Ahora que hablas de Mora, encontré que eras descendiente de Juan José Mora, ¿es cierta esa información?

—Sí, sí, claro. Mi mamá es Navas Mora, ella es bisnieta del Coronel Antonio Mora González, a la vez él era hijo del General José Félix Mora. José Félix era hijo de Juan José Mora. Es una familia de varios militares, estuvieron en la Guerra de Independencia, en la Guerra Federal, en la Revolución Legalista, en la Revolución Liberal; estuvieron con Cipriano Castro, con Gómez…

— ¿Y tus familiares te contaban sus historias? ¿No hubo un estímulo aquí para que investigaras luego?

— También debo decirte que mí estimulo en esto fue mi papá, a mí me gusta mucho la historia y eso me lo transmitió él. Mi padre conocía de libros, él llevaba los textos a casa, me decía: “mira hijo me regalaron esto”, y así comenzó todo. Era un gusto que mi papá me regalará libros… Desde luego, había una inquietud por la historia de los Mora. En casa de mi abuela había un baúl y estaban las pertenencias de ellos. Mis abuelos me contaban sus historias. Desde pequeño me atrajo eso, y luego me dediqué a estudiarlo de manera científica, a recopilar datos. Más que todo me ayudo la estancia en Mérida, la biblioteca Febres Cordero.
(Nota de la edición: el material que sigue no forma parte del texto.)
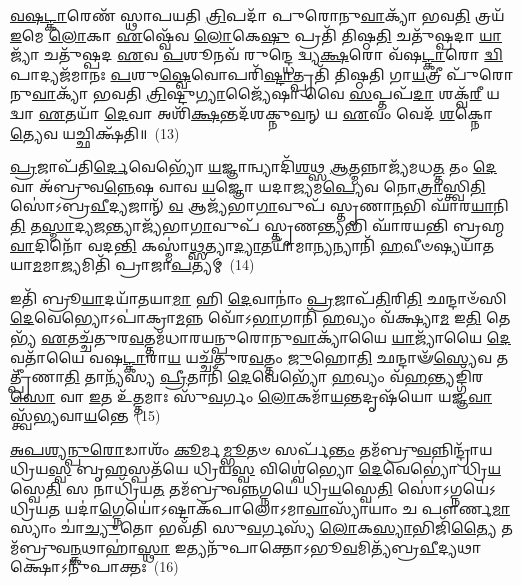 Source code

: \-\ul{𑌵}\-\-\ul{𑌷}\-\-\ul{𑌟𑍍𑌕𑌾}\-𑌰𑍇𑌣᳴ 𑌸𑍍𑌥𑌾𑌪𑌯𑌤𑌿 \ul{𑌤𑍍𑌰𑌿}\-𑌪𑌦𑌾᳴ 𑌪𑍁𑌰𑍋𑌨𑍁\-\ul{𑌵𑌾}\-𑌕𑍍𑌯𑌾᳴ 𑌭𑌵\-\ul{𑌤𑌿} 𑌤𑍍𑌰𑌯᳴ \ul{𑌇}\-𑌮𑍇 \ul{𑌲𑍋}\-𑌕𑌾 \ul{𑌏}\-𑌷𑍍𑌵𑍇᳴𑌵 \ul{𑌲𑍋}\-𑌕𑍇\-\ul{𑌷𑍁} 𑌪𑍍𑌰𑌤𑌿᳴ 𑌤𑌿𑌷𑍍𑌠\-\ul{𑌤𑌿} 𑌚𑌤𑍁᳴𑌷𑍍𑌪𑌦𑌾 \ul{𑌯𑌾}\-𑌜𑍍𑌯𑌾᳴ 𑌚𑌤𑍁᳴𑌷𑍍𑌪𑌦 \ul{𑌏}\-𑌵 \ul{𑌪}\-𑌶𑍂𑌨𑌵᳴ 𑌰𑍁𑌨𑍍𑌦𑍍𑌧𑍇 𑌦𑍍𑌵𑍍𑌯\-\ul{𑌕𑍍𑌷}\-𑌰𑍋 𑌵᳴𑌷\-\ul{𑌟𑍍𑌕𑌾}\-𑌰𑍋 \ul{𑌦𑍍𑌵𑌿}\-𑌪𑌾𑌦𑍍𑌯𑌜᳴𑌮𑌾𑌨𑌃 \ul{𑌪}\-𑌶𑍁\-\ul{𑌷𑍍𑌵𑍇}\-𑌵𑍋𑌪𑌰𑌿᳴\-\ul{𑌷𑍍𑌟𑌾}\-𑌤𑍍𑌪𑍍𑌰𑌤𑌿᳴ 𑌤𑌿𑌷𑍍𑌠𑌤𑌿 𑌗𑌾\-\ul{𑌯}\-𑌤𑍍𑌰𑍀 𑌪𑍁᳴𑌰𑍋𑌨𑍁\-\ul{𑌵𑌾}\-𑌕𑍍𑌯𑌾᳴ 𑌭𑌵𑌤𑌿 \ul{𑌤𑍍𑌰𑌿}\-𑌷𑍍𑌟𑍁\-\ul{𑌗𑍍𑌯𑌾}\-𑌜𑍍𑌯𑍈᳴𑌷𑌾 𑌵𑍈 \ul{𑌸}\-𑌪𑍍𑌤𑌪᳴\-\ul{𑌦𑌾} 𑌶𑌕𑍍𑌵᳴\-\ul{𑌰𑍀} 𑌯𑌦𑍍𑌵𑌾 \ul{𑌏}\-𑌤𑌯𑌾᳴ \ul{𑌦𑍇}\-𑌵𑌾 𑌅𑌶𑌿᳴\-\ul{𑌕𑍍𑌷}\-𑌨𑍍𑌤𑌦᳴𑌶𑌕𑍍𑌨𑍁\-\ul{𑌵}\-𑌨𑍍 𑌯 \ul{𑌏}\-𑌵𑌂 𑌵𑍇𑌦᳴ \ul{𑌶}\-𑌕𑍍𑌨𑍋\-\ul{𑌤𑍍𑌯𑍇}\-𑌵 𑌯𑌚𑍍𑌛𑌿𑌕𑍍𑌷᳴𑌤𑌿॥~(13)

{\anuvakamend[{\-\ul{𑌦𑍇}\-𑌵𑌤𑌾᳴𑌨𑌾𑌙𑍍𑌕𑌰𑍋\-\ul{𑌤𑍍𑌯𑍁}\-𑌪𑌰𑌿᳴𑌷𑍍𑌟𑌾\-\ul{𑌲𑍍𑌲}\-𑌕𑍍𑌷𑍍𑌮𑌾\-𑌽\-𑌽𑌜𑍍𑌯᳴𑌭𑌾\-\ul{𑌗𑍗} 𑌪𑍍𑌰𑌤𑌿᳴ \ul{𑌶}\-𑌕𑍍𑌨𑍋\-\ul{𑌤𑍍𑌯𑍇}\-𑌵 𑌦𑍍𑌵𑍇 𑌚᳴}]}%

\-\ul{𑌪𑍍𑌰}\-𑌜𑌾𑌪᳴𑌤𑌿\-\ul{𑌰𑍍𑌦𑍇}\-𑌵𑍇𑌭𑍍𑌯𑍋᳴ \ul{𑌯}\-𑌜𑍍𑌞𑌾𑌨𑍍𑌵𑍍𑌯𑌾𑌦𑌿᳴\-\ul{𑌶}\-𑌥𑍍𑌸 \ul{𑌆}\-𑌤𑍍𑌮𑌨𑍍𑌨𑌾𑌜𑍍𑌯᳴𑌮𑌧\-\ul{𑌤𑍍𑌤} 𑌤𑌂 \ul{𑌦𑍇}\-𑌵𑌾 𑌅᳴𑌬𑍍𑌰𑍁𑌵\-\ul{𑌨𑍍𑌨𑍇}\-𑌷 𑌵𑌾𑌵 \ul{𑌯}\-𑌜𑍍𑌞𑍋 𑌯𑌦𑌾\-\ul{𑌜𑍍𑌯}\-𑌮\-\ul{𑌪𑍍𑌯𑍇}\-𑌵 𑌨𑍋\-\ul{𑌤𑍍𑌰𑌾}\-𑌸𑍍𑌤𑍍𑌵𑌿\-\ul{𑌤𑌿} 𑌸𑍋॑\-𑌽𑌬𑍍𑌰\-\ul{𑌵𑍀}\-𑌦𑍍𑌯𑌜𑌾𑌨𑍍᳴ \ul{𑌵} 𑌆𑌜𑍍𑌯᳴𑌭𑌾\-\ul{𑌗𑌾}\-𑌵𑍁𑌪᳴ 𑌸𑍍𑌤𑍃𑌣𑌾\-\ul{𑌨}\-𑌭𑌿 𑌘𑌾᳴𑌰\-\ul{𑌯𑌾}\-𑌨𑌿\-\ul{𑌤𑌿} 𑌤\-\ul{𑌸𑍍𑌮𑌾}\-𑌦𑍍𑌯\-\ul{𑌜}\-𑌨𑍍𑌤𑍍𑌯𑌾𑌜𑍍𑌯᳴𑌭𑌾\-\ul{𑌗𑌾}\-𑌵𑍁𑌪᳴ 𑌸𑍍𑌤𑍃𑌣\-\ul{𑌨𑍍𑌤𑍍𑌯}\-𑌭𑌿 𑌘𑌾᳴𑌰𑌯𑌨𑍍𑌤𑌿 𑌬𑍍𑌰𑌹𑍍𑌮\-\ul{𑌵𑌾}\-𑌦𑌿𑌨𑍋᳴ 𑌵𑌦\-\ul{𑌨𑍍𑌤𑌿} 𑌕𑌸𑍍𑌮𑌾॑\-\ul{𑌥𑍍𑌸}\-𑌤𑍍𑌯𑌾\-\ul{𑌦𑍍𑌯𑌾}\-𑌤𑌯𑌾᳴𑌮𑌾\-\ul{𑌨𑍍𑌯}\-𑌨𑍍𑌯𑌾𑌨𑌿᳴ \ul{𑌹}\-𑌵𑍀𑍞𑌷𑍍𑌯𑌯𑌾᳴𑌤𑌯𑌾\-\ul{𑌮}\-𑌮𑌾\-\ul{𑌜𑍍𑌯}\-𑌮𑌿𑌤𑌿᳴ 𑌪𑍍𑌰𑌾𑌜𑌾\-\ul{𑌪}\-𑌤𑍍𑌯𑌮𑍍~(14)

𑌇𑌤𑌿᳴ 𑌬𑍍𑌰𑍂\-\ul{𑌯𑌾}\-𑌦𑌯𑌾᳴𑌤𑌯𑌾\-\ul{𑌮𑌾} 𑌹𑌿 \ul{𑌦𑍇}\-𑌵𑌾𑌨𑌾𑌂॑ \ul{𑌪𑍍𑌰}\-𑌜𑌾𑌪᳴\-\ul{𑌤𑌿}\-𑌰𑌿\-\ul{𑌤𑌿} 𑌛𑌨𑍍𑌦𑌾𑍞᳴𑌸𑌿 \ul{𑌦𑍇}\-𑌵𑍇𑌭𑍍𑌯𑍋\-𑌽𑌪𑌾॑𑌕𑍍𑌰𑌾\-\ul{𑌮}\-𑌨𑍍𑌨 𑌵𑍋᳴\-𑌽\-\ul{𑌭𑌾}\-𑌗𑌾𑌨𑌿᳴ \ul{𑌹}\-𑌵𑍍𑌯𑌂 𑌵᳴𑌕𑍍𑌷𑍍𑌯𑌾\-\ul{𑌮} 𑌇\-\ul{𑌤𑌿} 𑌤𑍇𑌭𑍍𑌯᳴ \ul{𑌏}\-𑌤𑌚𑍍𑌚᳴𑌤𑍁𑌰\-\ul{𑌵}\-𑌤𑍍𑌤𑌮᳴𑌧𑌾𑌰𑌯𑌨𑍍𑌪𑍁𑌰𑍋𑌨𑍁\-\ul{𑌵𑌾}\-𑌕𑍍𑌯𑌾᳴𑌯𑍈 \ul{𑌯𑌾}\-𑌜𑍍𑌯𑌾᳴𑌯𑍈 \ul{𑌦𑍇}\-𑌵𑌤𑌾᳴𑌯𑍈 𑌵𑌷\-\ul{𑌟𑍍𑌕𑌾}\-𑌰𑌾\-\ul{𑌯} 𑌯𑌚𑍍𑌚᳴𑌤𑍁𑌰\-\ul{𑌵}\-𑌤𑍍𑌤𑌂 \ul{𑌜𑍁}\-𑌹𑍋\-\ul{𑌤𑌿} 𑌛𑌨𑍍𑌦𑌾𑍟᳴\-\ul{𑌸𑍍𑌯𑍇}\-𑌵 𑌤𑌤𑍍𑌪𑍍𑌰𑍀᳴𑌣𑌾\-\ul{𑌤𑌿} 𑌤𑌾𑌨𑍍𑌯᳴𑌸𑍍𑌯 \ul{𑌪𑍍𑌰𑍀}\-𑌤𑌾𑌨𑌿᳴ \ul{𑌦𑍇}\-𑌵𑍇𑌭𑍍𑌯𑍋᳴ \ul{𑌹}\-𑌵𑍍𑌯𑌂 𑌵᳴\-\ul{𑌹}\-𑌨𑍍𑌤𑍍𑌯𑌙𑍍𑌗𑌿᳴𑌰\-\ul{𑌸𑍋} 𑌵𑌾 \ul{𑌇}\-𑌤 𑌉᳴\-\ul{𑌤𑍍𑌤}\-𑌮𑌾𑌃 𑌸𑍁᳴\-\ul{𑌵}\-𑌰𑍍𑌗𑌂 \ul{𑌲𑍋}\-𑌕𑌮𑌾᳴\-\ul{𑌯}\-𑌨𑍍𑌤𑌦𑍃𑌷᳴𑌯𑍋 𑌯𑌜𑍍𑌞\-\ul{𑌵𑌾}\-𑌸𑍍𑌤𑍍𑌵᳴\-\ul{𑌭𑍍𑌯}\-𑌵𑌾\-\ul{𑌯}\-𑌨𑍍𑌤𑍇~(15)

\-\ul{𑌅}\-\-\ul{𑌪}\-\-\ul{𑌶𑍍𑌯}\-\-\ul{𑌨𑍍𑌪𑍁}\-\-\ul{𑌰𑍋}\-𑌡𑌾𑌶𑌂᳴ \ul{𑌕𑍂}\-𑌰𑍍𑌮\-\ul{𑌮𑍍𑌭𑍂}\-𑌤𑍞 𑌸𑌰𑍍𑌪᳴\-\ul{𑌨𑍍𑌤𑌂} 𑌤𑌮᳴𑌬𑍍𑌰𑍁\-\ul{𑌵}\-𑌨𑍍𑌨𑌿𑌨𑍍𑌦𑍍𑌰𑌾᳴𑌯 𑌧𑍍𑌰𑌿𑌯\-\ul{𑌸𑍍𑌵} 𑌬𑍃\-\ul{𑌹}\-𑌸𑍍𑌪𑌤᳴𑌯𑍇 𑌧𑍍𑌰𑌿𑌯\-\ul{𑌸𑍍𑌵} 𑌵𑌿𑌶𑍍𑌵𑍇॑𑌭𑍍𑌯𑍋 \ul{𑌦𑍇}\-𑌵𑍇𑌭𑍍𑌯𑍋॑ 𑌧𑍍𑌰𑌿\-\ul{𑌯}\-𑌸𑍍𑌵𑍇\-\ul{𑌤𑌿} 𑌸 𑌨𑌾𑌧𑍍𑌰𑌿᳴𑌯\-\ul{𑌤} 𑌤𑌮᳴𑌬𑍍𑌰𑍁𑌵\-\ul{𑌨𑍍𑌨}\-𑌗𑍍𑌨𑌯𑍇॑ 𑌧𑍍𑌰𑌿\-\ul{𑌯}\-𑌸𑍍𑌵𑍇\-\ul{𑌤𑌿} 𑌸𑍋॑\-𑌽𑌗𑍍𑌨𑌯𑍇॑\-𑌽𑌧𑍍𑌰𑌿𑌯\-\ul{𑌤} 𑌯𑌦𑌾॑\-\ul{𑌗𑍍𑌨𑍇}\-𑌯𑍋॑\-𑌽𑌷𑍍𑌟𑌾𑌕᳴𑌪𑌾𑌲𑍋\-𑌽𑌮𑌾\-\ul{𑌵𑌾}\-𑌸𑍍𑌯𑌾᳴𑌯𑌾𑌂 𑌚 𑌪𑍗𑌰𑍍𑌣\-\ul{𑌮𑌾}\-𑌸𑍍𑌯𑌾𑌂 𑌚𑌾॑\-\ul{𑌚𑍍𑌯𑍁}\-𑌤𑍋 𑌭𑌵᳴𑌤𑌿 𑌸𑍁\-\ul{𑌵}\-𑌰𑍍𑌗𑌸𑍍𑌯᳴ \ul{𑌲𑍋}\-𑌕\-\ul{𑌸𑍍𑌯𑌾}\-𑌭𑌿𑌜𑌿᳴\-\ul{𑌤𑍍𑌯𑍈} 𑌤𑌮᳴𑌬𑍍𑌰𑍁𑌵\-\ul{𑌨𑍍𑌕}\-𑌥𑌾𑌹𑌾॑\-\ul{𑌸𑍍𑌥𑌾} 𑌇𑌤𑍍𑌯𑌨𑍁᳴𑌪𑌾𑌕𑍍𑌤𑍋\-𑌽𑌭𑍂\-\ul{𑌵}\-𑌮𑌿𑌤𑍍𑌯᳴𑌬𑍍𑌰\-\ul{𑌵𑍀}\-𑌦𑍍𑌯𑌥𑌾𑌕𑍍𑌷𑍋\-𑌽𑌨𑍁᳴𑌪𑌾𑌕𑍍𑌤𑌃~(16)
Si yo no hubiese tenido la oportunidad de estudiar en la ULA, no hubiese conseguido tanta información de Puerto Cabello y Mora.

— ¿Qué había en el baúl, aún existen esos objetos?

— Algunas cosas me quedaron a mí. Mi abuela ante de morir me las dio. Otras las tienen mis primos, otras me las facilitaron después de morir mi abuela. Me dieron una espada, un sable –mi abuela ya me había dado uno que estaba un poco deteriorado–,  no sé a quién de ellos pertenecía porque eran como cinco militares. También tengo un diploma de la Revolución Legalista, allí están firmas del papá de Arturo Michelena, de varios ministros, Velutini, Barroche; personalidades de la historia política de Valencia, creo que también está Manuel Corao.

Elvis se despide preocupado

Ensenada de pesos rendidos y Julián Ibarra, el negro que le dio la espalda a la gloria, de Miguel Elías Dao, figuran entre sus primeras lecturas. Entre los seis y ocho años, también leería a Cumboto y Guzmán, elipse de una ambición de poder de Ramón Díaz Sánchez. Solo nos queda decir que Elvis inhala y exhala historia, y al hablar del viejo Puerto, se muestra nostálgico y hasta preocupado.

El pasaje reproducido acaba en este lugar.